START Given information

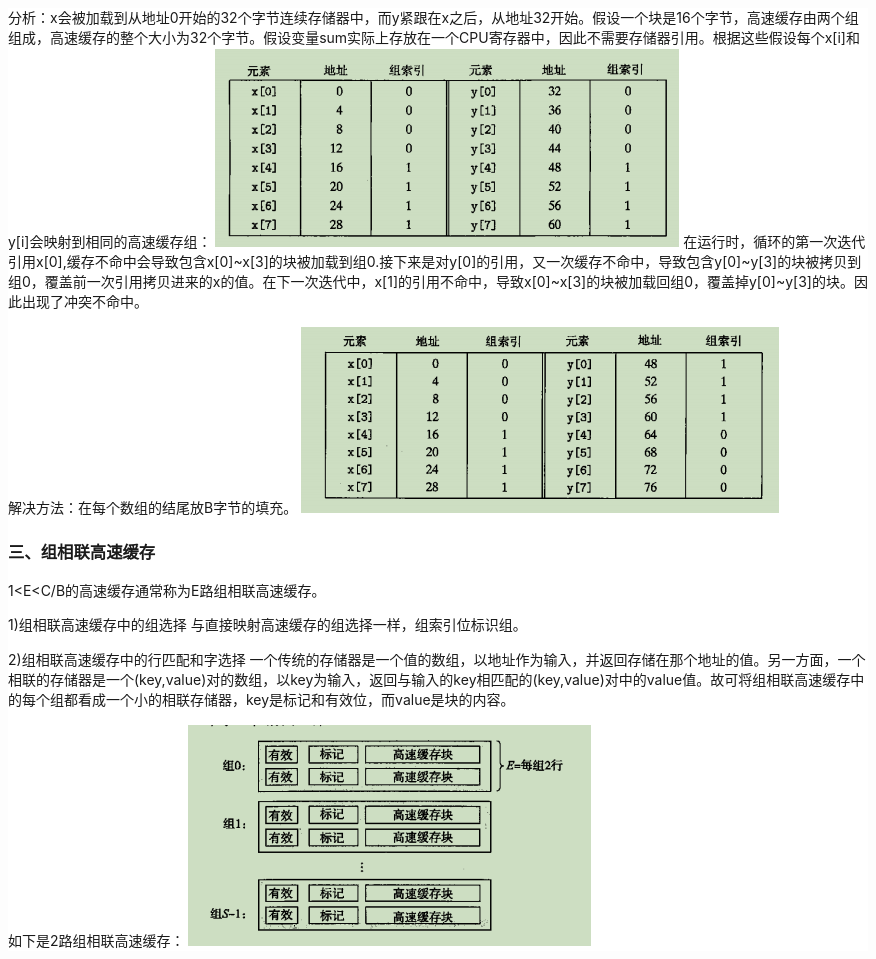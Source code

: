 分析：x会被加载到从地址0开始的32个字节连续存储器中，而y紧跟在x之后，从地址32开始。假设一个块是16个字节，高速缓存由两个组组成，高速缓存的整个大小为32个字节。假设变量sum实际上存放在一个CPU寄存器中，因此不需要存储器引用。根据这些假设每个x[i]和y[i]会映射到相同的高速缓存组：
![img](https://github.com/kakakkk/kakakkk.github.io/raw/master/img/post-6-32-2.png)
在运行时，循环的第一次迭代引用x[0],缓存不命中会导致包含x[0]~x[3]的块被加载到组0.接下来是对y[0]的引用，又一次缓存不命中，导致包含y[0]~y[3]的块被拷贝到组0，覆盖前一次引用拷贝进来的x的值。在下一次迭代中，x[1]的引用不命中，导致x[0]~x[3]的块被加载回组0，覆盖掉y[0]~y[3]的块。因此出现了冲突不命中。

解决方法：在每个数组的结尾放B字节的填充。
![img](https://github.com/kakakkk/kakakkk.github.io/raw/master/img/post-6-32-3.png)

### 三、组相联高速缓存
1<E<C/B的高速缓存通常称为E路组相联高速缓存。

1)组相联高速缓存中的组选择
与直接映射高速缓存的组选择一样，组索引位标识组。

2)组相联高速缓存中的行匹配和字选择
一个传统的存储器是一个值的数组，以地址作为输入，并返回存储在那个地址的值。另一方面，一个相联的存储器是一个(key,value)对的数组，以key为输入，返回与输入的key相匹配的(key,value)对中的value值。故可将组相联高速缓存中的每个组都看成一个小的相联存储器，key是标记和有效位，而value是块的内容。

如下是2路组相联高速缓存：
![img](https://github.com/kakakkk/kakakkk.github.io/raw/master/img/post-6-34.png)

END Given information

- **Work to be completed**
Show every line from the entries above in which "post" appears.

- **Worked solution**
![img](https://github.com/kakakkk/kakakkk.github.io/raw/master/img/post-6-32-2.png)
![img](https://github.com/kakakkk/kakakkk.github.io/raw/master/img/post-6-32-3.png)
![img](https://github.com/kakakkk/kakakkk.github.io/raw/master/img/post-6-34.png)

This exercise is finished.